------ Data for the task ------

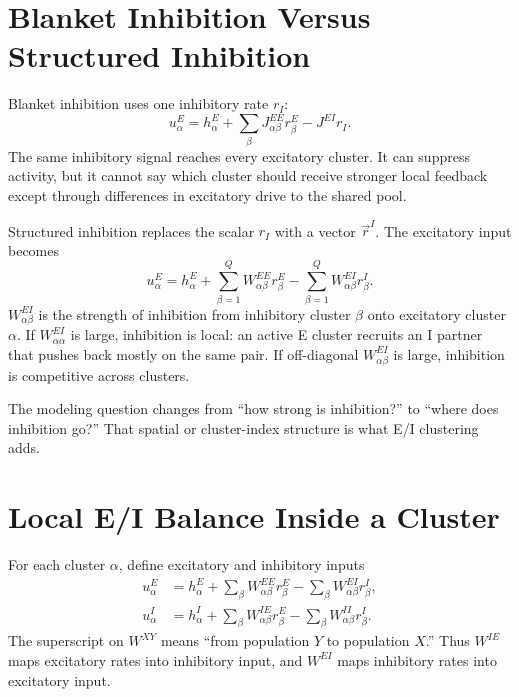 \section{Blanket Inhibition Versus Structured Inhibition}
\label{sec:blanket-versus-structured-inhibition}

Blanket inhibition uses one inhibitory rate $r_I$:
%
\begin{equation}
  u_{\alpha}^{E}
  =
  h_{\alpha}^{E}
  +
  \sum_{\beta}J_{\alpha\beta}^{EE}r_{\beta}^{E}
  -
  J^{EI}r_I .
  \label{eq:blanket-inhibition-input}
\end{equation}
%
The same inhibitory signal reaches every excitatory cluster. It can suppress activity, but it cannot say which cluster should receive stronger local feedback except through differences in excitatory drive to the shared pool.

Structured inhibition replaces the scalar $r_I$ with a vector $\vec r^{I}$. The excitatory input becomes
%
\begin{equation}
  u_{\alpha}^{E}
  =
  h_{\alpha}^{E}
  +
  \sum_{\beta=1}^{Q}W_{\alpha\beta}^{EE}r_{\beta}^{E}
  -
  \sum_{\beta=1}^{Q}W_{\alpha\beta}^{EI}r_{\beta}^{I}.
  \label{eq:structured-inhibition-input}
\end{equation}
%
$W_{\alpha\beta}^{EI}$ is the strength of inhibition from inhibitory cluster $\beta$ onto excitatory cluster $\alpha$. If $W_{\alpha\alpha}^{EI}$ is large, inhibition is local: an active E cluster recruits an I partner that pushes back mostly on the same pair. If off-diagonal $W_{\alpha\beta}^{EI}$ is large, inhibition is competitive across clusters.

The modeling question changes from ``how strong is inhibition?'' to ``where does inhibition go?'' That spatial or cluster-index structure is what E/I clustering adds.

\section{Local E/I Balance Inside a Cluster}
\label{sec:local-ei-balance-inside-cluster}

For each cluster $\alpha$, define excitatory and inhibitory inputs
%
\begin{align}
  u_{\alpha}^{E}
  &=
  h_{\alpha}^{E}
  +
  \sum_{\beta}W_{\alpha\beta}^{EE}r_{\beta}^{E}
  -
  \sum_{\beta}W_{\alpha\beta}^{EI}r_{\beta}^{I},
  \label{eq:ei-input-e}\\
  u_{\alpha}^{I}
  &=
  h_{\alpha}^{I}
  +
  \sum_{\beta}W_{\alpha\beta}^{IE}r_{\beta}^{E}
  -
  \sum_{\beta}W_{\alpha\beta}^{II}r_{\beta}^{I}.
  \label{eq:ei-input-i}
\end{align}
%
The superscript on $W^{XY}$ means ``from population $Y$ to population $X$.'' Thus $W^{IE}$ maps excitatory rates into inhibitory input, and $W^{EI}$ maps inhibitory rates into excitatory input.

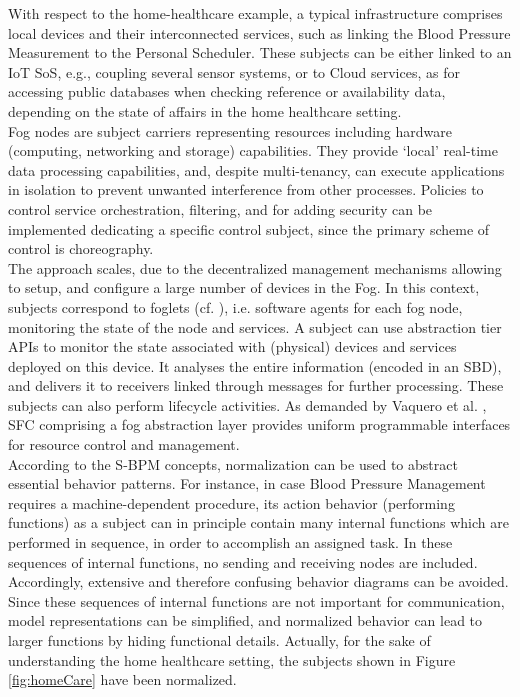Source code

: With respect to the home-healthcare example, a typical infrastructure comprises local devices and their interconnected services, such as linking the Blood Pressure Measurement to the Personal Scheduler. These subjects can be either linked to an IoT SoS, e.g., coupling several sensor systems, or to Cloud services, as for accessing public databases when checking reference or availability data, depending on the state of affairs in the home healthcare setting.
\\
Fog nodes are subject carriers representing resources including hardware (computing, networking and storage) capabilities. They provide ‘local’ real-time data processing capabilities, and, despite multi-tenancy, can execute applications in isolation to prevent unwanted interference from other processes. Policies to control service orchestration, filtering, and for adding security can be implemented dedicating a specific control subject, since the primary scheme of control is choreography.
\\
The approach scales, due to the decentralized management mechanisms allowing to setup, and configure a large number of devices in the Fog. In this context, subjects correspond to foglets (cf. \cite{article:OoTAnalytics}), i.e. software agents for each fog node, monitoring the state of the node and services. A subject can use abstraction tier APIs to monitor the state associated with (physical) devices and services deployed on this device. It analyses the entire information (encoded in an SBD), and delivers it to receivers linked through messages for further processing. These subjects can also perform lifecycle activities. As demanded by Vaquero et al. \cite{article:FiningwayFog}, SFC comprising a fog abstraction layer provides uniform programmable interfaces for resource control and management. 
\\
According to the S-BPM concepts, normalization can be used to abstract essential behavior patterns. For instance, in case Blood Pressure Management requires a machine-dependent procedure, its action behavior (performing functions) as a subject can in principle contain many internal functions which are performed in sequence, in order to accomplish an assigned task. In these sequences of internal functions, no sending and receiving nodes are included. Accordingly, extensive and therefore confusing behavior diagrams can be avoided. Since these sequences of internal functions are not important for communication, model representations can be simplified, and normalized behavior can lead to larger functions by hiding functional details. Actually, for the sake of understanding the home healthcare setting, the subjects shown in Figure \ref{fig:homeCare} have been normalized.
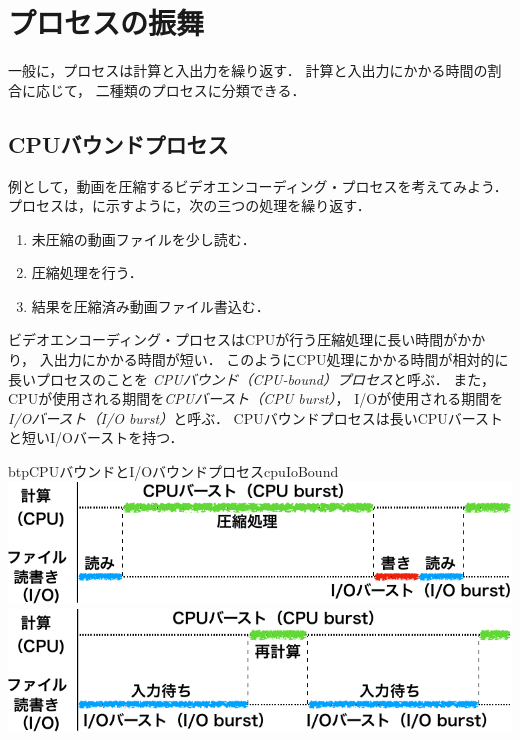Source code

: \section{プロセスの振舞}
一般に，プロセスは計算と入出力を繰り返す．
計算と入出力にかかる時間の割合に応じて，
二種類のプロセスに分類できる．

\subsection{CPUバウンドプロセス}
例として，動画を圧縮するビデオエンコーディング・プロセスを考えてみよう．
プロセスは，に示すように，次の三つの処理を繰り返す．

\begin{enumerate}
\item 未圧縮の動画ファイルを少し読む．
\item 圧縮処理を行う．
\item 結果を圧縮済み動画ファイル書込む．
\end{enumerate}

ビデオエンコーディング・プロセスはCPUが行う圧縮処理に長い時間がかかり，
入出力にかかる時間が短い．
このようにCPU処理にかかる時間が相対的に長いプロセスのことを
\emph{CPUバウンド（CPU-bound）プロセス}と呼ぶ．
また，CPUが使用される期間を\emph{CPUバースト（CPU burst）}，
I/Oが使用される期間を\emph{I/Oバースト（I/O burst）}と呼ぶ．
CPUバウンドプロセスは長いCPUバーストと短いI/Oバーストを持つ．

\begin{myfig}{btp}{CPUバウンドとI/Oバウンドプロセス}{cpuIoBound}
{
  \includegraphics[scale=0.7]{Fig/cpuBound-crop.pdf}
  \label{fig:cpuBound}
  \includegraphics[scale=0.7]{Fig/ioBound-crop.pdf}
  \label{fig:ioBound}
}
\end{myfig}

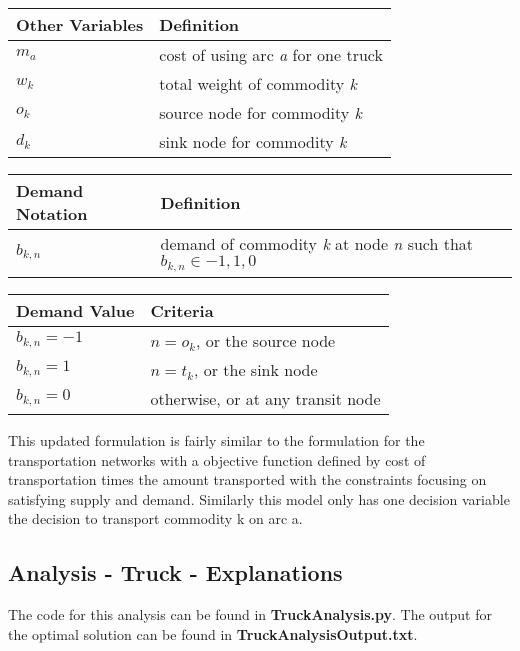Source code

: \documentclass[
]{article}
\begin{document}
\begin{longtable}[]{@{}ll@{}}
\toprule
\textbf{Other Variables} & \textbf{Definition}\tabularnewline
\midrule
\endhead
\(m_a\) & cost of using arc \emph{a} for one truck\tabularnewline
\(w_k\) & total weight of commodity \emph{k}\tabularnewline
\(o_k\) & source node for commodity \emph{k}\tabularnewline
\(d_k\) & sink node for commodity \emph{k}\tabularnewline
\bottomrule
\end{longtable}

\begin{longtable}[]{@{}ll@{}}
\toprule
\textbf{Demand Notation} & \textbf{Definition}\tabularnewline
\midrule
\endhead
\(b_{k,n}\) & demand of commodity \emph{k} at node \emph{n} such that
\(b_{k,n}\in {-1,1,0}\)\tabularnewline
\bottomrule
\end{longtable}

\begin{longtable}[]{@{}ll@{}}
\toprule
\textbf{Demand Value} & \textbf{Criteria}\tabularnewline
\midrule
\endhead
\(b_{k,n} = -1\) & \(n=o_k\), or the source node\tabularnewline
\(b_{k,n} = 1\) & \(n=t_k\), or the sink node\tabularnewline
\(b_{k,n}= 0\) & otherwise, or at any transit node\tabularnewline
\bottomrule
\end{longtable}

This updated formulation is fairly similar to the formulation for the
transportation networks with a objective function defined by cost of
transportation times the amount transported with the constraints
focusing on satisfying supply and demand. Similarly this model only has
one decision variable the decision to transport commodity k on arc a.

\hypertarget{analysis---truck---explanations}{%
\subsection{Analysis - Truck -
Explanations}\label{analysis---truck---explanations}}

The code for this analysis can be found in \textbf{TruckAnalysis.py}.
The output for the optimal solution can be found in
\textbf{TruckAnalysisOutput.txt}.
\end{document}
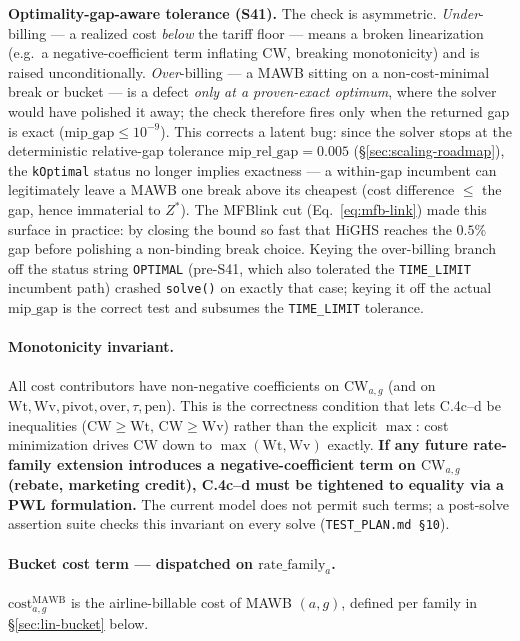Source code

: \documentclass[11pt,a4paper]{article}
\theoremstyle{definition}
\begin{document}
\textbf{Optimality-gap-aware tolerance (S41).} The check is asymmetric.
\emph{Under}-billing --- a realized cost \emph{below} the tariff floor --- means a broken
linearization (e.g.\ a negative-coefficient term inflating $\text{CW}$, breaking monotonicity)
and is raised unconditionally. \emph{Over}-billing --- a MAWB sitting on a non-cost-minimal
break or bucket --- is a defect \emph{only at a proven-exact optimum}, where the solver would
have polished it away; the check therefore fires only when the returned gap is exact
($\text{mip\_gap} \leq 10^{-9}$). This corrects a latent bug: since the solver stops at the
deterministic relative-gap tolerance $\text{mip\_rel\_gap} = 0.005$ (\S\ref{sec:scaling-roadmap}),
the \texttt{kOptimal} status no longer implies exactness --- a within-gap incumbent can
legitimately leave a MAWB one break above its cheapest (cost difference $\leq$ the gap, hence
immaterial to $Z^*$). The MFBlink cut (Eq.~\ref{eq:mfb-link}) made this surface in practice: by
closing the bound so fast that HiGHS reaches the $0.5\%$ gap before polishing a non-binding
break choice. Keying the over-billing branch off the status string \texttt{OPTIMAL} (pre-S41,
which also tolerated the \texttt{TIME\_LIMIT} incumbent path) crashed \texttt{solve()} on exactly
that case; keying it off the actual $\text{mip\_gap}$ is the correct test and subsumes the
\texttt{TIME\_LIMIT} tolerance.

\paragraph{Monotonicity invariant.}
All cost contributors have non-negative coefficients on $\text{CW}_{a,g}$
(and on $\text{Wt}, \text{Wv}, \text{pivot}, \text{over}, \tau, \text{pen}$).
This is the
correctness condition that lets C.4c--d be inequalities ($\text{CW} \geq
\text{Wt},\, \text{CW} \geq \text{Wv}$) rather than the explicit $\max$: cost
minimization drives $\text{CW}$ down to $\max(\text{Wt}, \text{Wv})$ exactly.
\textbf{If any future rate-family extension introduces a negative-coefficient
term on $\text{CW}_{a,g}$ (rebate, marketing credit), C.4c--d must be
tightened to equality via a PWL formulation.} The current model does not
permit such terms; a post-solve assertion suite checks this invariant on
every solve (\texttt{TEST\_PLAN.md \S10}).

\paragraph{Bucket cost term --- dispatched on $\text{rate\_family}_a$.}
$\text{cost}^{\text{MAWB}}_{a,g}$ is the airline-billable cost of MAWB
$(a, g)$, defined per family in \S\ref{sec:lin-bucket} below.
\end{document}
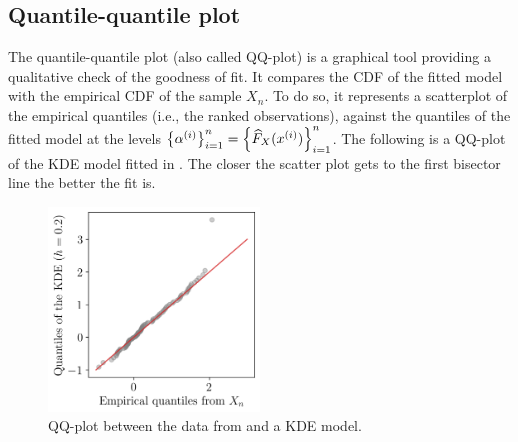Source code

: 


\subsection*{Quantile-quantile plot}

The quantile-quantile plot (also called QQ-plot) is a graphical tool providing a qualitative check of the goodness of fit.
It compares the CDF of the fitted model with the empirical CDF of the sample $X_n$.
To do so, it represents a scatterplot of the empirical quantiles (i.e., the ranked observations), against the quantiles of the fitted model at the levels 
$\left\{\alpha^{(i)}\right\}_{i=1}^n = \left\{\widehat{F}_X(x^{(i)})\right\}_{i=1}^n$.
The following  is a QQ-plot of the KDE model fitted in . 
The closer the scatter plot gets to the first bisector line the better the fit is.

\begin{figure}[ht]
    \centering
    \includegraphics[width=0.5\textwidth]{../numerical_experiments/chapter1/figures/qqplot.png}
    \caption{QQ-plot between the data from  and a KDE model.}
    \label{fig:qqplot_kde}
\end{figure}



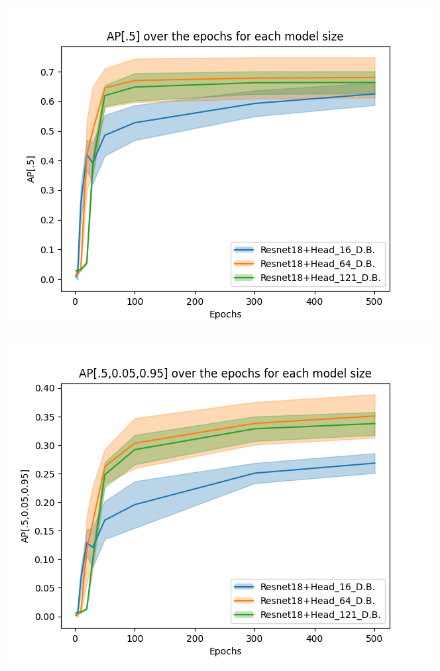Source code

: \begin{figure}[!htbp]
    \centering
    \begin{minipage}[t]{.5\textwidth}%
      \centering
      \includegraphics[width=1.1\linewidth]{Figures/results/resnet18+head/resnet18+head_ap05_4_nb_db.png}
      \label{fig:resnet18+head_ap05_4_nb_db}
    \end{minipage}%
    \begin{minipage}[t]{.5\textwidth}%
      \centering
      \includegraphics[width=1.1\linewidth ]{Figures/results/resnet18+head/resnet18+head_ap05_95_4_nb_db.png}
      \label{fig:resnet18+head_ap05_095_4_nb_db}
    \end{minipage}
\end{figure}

------

> _Work instruction_
The answer should be all lines from the entries above that hold the word "label".

> _Solution for this task_
\label{sec:blanket-versus-structured-inhibition}
  \label{eq:blanket-inhibition-input}
  \label{eq:structured-inhibition-input}
\label{sec:local-ei-balance-inside-cluster}
  \label{eq:ei-input-e}\\
  \label{eq:ei-input-i}
  \label{fig:cpuBound}
  \label{fig:ioBound}
Explanations}\label{analysis---truck---explanations}}
    \label{fig:qqplot_kde}
      \label{fig:resnet18+head_ap05_4_nb_db}
      \label{fig:resnet18+head_ap05_095_4_nb_db}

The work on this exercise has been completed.